Life in the country is fun most of the time, but here lately, it’s been extra fun. It’s been extra fun because we don’t have to go anywhere. Not going anywhere means that we get to get muddy as many times a day as we want to. We get to build things, hatch chicks, and garden to our heart’s content.
Just this week we hatched 14 baby chicks.
Baby chicks are the cutest with their little fluffy bodies and their sweet chirping. They hop around pecking at random things and they chase each other around. They get excited about food and water. They cuddle close to each other under the heat lamp to nap.
They have the death stretch, where they kick one leg out, stretch really hard, fall over, and lay like that. For a whole nap, one leg kicked out, neck stretched to the max. My heart stops every time I catch a chick in a death-stretch-turned-nap.
I have a precious three-year-old. She is WILD in every sense of the world, but she is precious. She loves all things fiercely and this farm life is really her jam. She was obsessed with the incubator and checked the eggs often. I thought she was big enough to understand lockdown and to leave the incubator alone for those 5 days.
Boy was I ever wrong.
The incubator got opened all of the time, especially once the chicks started hatching. One day, we were roasting marshmallows outside and she came inside to potty. She came back out with one of the chicks nestled into her hands.
“What? He is cute, Momma!” She protested loudly against my taking of the chick and returning it to the incubator.
So in the last hours of leaving eggs to hatch, I candled the remaining eggs. I found 3 that still contained living chicks and left them in the incubator. I knew the humidity had most likely fluctuated too much for them to hatch but I always hold out a little bit of hope for those late bloomers.
One chick pip’d and I was watching through the little plastic windows for his progress. The protective membrane was dried out and I knew he would have a hard time hatching. I gave in after a while and helped him with the membrane and shell—which experienced hatchers will tell you is a big no-no. I couldn’t help myself. I felt bad that my daughter had created a dry environment that contributed to his struggle.
Experienced hatchers would have been right – it was too soon to help him out of the shell. There was some blood, and his yolk sac wasn’t fully sucked up. His abdomen wasn’t properly closed up. I held him in my hands for a moment and my heart felt heavy. Here was this little life that I was shepherding and everything possible had gone wrong – at the hands of us humans.

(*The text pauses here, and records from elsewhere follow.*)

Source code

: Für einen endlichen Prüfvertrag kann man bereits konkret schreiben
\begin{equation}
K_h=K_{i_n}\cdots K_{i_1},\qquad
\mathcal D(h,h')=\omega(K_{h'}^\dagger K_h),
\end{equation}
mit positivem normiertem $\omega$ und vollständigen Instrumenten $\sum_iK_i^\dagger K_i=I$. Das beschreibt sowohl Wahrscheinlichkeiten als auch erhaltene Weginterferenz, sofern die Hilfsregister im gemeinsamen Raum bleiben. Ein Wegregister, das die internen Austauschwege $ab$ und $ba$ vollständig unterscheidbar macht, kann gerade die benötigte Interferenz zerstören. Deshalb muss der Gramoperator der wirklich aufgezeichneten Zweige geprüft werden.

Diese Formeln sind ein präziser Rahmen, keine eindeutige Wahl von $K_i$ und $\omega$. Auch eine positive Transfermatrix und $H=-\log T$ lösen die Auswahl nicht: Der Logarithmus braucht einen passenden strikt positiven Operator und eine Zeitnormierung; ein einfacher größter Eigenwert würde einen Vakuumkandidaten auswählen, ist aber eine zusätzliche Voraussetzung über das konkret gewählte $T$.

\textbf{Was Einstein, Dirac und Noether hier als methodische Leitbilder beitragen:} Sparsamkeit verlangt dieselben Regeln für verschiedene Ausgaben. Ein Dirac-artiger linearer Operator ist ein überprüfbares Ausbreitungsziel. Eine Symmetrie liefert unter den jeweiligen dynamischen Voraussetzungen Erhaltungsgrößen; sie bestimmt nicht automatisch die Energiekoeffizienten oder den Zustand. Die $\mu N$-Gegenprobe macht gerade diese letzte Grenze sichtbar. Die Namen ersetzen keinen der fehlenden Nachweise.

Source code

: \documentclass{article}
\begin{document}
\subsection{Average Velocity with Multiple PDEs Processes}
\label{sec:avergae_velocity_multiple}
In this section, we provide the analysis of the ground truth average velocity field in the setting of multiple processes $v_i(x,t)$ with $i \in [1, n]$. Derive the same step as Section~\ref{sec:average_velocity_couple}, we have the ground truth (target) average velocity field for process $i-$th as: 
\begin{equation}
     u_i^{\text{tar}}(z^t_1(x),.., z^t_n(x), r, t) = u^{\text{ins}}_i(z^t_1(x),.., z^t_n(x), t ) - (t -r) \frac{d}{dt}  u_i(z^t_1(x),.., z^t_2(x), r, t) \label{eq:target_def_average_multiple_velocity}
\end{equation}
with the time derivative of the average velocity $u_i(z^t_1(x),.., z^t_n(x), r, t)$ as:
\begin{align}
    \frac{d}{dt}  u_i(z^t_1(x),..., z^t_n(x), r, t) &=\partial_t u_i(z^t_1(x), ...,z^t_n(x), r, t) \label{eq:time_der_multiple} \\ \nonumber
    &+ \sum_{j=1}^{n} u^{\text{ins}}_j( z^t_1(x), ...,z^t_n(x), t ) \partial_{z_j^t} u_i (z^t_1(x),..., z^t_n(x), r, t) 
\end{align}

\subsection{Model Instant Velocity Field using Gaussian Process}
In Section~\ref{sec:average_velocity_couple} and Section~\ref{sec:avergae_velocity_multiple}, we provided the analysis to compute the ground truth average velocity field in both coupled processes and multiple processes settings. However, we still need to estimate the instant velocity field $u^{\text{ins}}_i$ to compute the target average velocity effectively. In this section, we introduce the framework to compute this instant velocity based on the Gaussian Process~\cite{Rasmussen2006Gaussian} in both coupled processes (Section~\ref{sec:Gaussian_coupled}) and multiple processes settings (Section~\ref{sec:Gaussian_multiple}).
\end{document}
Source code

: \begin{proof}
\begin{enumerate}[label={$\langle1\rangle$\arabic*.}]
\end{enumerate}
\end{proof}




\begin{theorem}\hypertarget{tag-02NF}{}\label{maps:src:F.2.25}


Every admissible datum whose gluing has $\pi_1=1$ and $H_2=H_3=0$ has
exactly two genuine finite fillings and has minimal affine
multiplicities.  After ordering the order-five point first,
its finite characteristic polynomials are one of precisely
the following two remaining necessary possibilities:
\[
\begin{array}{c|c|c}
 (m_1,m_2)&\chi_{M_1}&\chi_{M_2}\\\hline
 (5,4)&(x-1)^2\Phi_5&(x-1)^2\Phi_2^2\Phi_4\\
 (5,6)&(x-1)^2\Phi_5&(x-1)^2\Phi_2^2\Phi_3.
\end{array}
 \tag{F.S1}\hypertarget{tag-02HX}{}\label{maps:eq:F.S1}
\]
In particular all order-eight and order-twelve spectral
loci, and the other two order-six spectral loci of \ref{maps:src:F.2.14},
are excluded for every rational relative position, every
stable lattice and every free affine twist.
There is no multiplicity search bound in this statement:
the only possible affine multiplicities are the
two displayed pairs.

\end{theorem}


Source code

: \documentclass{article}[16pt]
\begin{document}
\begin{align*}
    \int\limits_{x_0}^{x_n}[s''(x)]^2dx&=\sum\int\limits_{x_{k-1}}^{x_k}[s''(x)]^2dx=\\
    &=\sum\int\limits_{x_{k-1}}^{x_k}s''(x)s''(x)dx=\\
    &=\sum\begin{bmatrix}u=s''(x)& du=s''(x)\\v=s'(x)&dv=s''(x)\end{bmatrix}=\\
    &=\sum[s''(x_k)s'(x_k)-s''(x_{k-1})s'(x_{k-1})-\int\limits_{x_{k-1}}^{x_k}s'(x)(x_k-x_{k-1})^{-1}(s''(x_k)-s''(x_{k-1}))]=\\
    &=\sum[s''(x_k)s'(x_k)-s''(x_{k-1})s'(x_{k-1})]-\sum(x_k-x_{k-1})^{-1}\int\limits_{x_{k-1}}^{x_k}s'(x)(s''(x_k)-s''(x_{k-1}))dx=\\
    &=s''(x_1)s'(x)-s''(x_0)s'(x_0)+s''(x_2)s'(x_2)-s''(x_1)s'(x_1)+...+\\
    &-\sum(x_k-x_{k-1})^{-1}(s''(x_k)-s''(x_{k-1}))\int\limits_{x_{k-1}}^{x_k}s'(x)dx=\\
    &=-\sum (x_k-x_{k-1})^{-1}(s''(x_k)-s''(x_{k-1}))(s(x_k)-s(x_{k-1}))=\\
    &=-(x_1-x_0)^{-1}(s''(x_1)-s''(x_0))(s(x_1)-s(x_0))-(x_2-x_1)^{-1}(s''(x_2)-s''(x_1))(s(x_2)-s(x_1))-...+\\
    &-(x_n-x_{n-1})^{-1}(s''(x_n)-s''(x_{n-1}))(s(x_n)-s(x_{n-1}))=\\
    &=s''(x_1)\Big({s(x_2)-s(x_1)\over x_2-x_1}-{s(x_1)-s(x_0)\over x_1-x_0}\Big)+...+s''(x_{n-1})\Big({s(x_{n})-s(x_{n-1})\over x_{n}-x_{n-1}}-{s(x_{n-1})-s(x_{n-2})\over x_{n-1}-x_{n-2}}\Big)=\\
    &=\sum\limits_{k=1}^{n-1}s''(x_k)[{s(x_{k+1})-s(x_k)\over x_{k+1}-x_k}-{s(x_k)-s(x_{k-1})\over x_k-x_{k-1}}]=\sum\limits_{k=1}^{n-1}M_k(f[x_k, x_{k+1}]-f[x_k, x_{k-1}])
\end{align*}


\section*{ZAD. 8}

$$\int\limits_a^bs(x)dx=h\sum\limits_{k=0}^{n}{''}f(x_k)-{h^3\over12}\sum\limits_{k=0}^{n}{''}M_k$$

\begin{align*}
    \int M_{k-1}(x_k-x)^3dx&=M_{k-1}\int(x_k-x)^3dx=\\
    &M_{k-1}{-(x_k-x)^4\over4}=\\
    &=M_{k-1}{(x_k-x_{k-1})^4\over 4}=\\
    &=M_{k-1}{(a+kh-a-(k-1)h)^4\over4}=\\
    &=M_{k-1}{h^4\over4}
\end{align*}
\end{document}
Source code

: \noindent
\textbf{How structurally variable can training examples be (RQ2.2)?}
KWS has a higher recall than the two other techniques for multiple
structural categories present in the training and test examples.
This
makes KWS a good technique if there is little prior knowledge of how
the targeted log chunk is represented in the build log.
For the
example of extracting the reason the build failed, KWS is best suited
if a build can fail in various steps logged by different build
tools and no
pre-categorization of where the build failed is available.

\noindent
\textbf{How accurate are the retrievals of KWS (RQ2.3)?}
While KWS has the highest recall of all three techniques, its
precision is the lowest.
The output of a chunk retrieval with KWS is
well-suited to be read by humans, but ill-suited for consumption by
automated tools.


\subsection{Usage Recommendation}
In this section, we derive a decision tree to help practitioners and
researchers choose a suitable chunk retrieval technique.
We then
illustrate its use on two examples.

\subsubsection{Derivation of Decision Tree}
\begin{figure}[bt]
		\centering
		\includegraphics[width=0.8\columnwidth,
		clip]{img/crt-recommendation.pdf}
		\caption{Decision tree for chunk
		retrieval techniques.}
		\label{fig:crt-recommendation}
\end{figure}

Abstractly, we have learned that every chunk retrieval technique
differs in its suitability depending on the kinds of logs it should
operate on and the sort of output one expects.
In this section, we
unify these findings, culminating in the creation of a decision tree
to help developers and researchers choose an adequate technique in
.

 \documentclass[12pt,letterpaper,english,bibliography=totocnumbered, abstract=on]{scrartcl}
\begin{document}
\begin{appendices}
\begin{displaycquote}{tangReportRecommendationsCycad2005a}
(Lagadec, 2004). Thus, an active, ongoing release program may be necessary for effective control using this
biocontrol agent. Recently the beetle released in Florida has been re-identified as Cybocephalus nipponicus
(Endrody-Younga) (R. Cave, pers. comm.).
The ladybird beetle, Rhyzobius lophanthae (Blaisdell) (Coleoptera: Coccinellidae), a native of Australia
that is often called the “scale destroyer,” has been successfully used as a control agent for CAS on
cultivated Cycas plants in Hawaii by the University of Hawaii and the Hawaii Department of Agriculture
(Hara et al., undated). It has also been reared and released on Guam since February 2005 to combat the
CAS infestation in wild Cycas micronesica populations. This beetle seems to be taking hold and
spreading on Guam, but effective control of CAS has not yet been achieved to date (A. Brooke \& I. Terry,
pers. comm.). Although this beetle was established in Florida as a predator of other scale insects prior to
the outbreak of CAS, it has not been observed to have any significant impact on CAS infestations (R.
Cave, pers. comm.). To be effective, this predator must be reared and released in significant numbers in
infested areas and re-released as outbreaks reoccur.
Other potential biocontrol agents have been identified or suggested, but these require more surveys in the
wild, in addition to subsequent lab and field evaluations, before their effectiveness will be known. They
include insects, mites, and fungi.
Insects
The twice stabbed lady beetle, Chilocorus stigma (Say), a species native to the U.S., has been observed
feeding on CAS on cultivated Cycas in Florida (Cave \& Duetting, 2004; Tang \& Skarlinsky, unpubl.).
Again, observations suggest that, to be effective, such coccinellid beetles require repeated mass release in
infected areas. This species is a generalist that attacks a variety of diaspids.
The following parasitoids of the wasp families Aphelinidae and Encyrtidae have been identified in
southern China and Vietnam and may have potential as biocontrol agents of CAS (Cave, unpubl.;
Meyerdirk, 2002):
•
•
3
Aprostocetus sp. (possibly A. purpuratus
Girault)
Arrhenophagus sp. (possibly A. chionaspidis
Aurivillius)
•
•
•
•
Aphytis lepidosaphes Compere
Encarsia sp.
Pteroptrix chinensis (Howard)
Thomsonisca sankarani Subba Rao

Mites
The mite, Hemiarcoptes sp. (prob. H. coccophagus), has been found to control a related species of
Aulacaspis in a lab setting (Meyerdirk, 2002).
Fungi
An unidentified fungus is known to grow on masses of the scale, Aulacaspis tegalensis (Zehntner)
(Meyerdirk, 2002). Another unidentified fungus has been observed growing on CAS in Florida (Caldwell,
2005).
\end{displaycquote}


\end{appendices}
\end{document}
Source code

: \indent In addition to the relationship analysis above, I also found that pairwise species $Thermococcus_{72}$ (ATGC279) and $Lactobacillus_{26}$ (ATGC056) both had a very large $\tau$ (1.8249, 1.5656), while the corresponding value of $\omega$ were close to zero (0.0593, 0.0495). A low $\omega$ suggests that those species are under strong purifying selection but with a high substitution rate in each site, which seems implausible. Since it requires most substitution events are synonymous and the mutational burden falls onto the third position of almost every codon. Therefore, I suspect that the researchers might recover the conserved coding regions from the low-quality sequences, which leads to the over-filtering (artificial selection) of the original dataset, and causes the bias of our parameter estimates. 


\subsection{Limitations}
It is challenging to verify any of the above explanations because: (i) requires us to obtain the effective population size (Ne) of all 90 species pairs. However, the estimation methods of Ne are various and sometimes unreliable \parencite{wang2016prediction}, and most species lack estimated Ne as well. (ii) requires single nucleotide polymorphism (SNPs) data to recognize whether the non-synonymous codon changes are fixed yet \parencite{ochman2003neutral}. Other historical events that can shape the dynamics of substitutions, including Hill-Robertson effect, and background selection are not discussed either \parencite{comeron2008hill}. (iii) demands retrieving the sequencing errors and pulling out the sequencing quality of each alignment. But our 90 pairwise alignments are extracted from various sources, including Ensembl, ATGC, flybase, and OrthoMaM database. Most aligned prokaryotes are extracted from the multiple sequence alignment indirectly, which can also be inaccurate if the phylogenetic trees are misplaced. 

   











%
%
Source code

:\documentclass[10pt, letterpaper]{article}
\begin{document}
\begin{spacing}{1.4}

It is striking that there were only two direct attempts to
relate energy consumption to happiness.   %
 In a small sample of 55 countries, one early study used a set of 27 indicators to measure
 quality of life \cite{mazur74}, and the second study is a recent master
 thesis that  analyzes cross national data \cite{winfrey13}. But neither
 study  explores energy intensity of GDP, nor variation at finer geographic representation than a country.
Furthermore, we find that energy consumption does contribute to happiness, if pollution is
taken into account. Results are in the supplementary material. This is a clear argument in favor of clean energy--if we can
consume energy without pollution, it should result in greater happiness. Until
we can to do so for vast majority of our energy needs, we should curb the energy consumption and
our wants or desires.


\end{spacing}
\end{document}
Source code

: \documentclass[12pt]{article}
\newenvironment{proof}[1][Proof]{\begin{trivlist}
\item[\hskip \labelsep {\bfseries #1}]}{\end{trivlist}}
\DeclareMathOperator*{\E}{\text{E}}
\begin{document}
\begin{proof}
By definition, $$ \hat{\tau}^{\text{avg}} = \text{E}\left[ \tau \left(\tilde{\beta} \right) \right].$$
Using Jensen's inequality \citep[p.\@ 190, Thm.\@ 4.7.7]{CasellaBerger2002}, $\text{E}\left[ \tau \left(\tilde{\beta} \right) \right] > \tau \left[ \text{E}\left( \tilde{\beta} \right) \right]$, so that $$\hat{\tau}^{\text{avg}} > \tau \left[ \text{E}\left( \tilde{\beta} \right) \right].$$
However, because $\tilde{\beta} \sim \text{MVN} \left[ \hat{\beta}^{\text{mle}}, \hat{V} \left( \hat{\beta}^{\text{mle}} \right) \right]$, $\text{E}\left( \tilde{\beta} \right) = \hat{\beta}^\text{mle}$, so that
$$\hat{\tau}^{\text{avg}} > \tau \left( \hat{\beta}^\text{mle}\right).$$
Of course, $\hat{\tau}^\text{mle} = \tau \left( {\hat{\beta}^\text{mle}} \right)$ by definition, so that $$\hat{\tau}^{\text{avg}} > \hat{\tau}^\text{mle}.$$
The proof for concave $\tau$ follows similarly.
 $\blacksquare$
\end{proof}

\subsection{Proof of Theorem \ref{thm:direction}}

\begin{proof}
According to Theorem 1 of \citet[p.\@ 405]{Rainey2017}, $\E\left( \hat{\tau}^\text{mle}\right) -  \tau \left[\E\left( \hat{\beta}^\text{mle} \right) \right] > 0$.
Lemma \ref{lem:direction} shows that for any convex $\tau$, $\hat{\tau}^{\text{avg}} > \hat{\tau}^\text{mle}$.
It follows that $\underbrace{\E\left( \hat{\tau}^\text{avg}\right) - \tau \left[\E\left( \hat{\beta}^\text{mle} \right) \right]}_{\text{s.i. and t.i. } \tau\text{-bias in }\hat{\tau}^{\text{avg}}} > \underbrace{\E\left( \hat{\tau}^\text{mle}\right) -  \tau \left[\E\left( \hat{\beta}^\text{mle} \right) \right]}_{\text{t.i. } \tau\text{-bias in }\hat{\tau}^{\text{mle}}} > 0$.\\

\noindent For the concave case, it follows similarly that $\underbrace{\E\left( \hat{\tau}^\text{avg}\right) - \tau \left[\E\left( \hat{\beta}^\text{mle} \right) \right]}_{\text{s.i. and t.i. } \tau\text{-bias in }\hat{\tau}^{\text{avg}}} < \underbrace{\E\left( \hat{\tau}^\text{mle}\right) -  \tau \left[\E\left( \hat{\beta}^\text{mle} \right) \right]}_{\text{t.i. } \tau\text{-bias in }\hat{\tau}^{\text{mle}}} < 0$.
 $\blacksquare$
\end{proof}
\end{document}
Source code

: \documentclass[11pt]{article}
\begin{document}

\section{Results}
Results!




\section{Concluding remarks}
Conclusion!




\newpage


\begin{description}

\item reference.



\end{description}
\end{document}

I laid him on a paper towel and gently put him back in the incubator to stay warm. I was conflicted between whether he was in misery that I was supposed to end or whether he was a fighter and I shouldn’t do any more harm. You know what I did? I prayed over that little chick. God knows how He made chickens grow, and He knew more than I did about that little baby.
I simply asked him to either take the chick quickly so he didn’t suffer or to let his little body close up and for him to be a healthy, happy chick. But I let God decide. I did the dishes and then it was time for our grocery pick-up. Off to town we went.
Fast forward a couple of hours, and I hear the sweetest little chirping coming from the incubator. I kind of thought one of the other two eggs must have hatched, but I inched closer and peeked through the window. It was the little chick I helped!
He was up and running around. I was shocked. I let him spend the night in the incubator without opening it. In the morning, he was the rest of the way dry and you couldn’t even tell he had a rough start to life. I scooped him out and put him in the brooder with the other chicks. Later, I regretted not getting a picture of him by himself, because now I can’t tell which one he is.
The point: this earth is God’s creation, and He cares deeply for it. He didn’t look at what He created and call it good for no reason. We serve a God that knows and sees and is moved by our prayers. Nothing is too small or too big to take before our good, good God.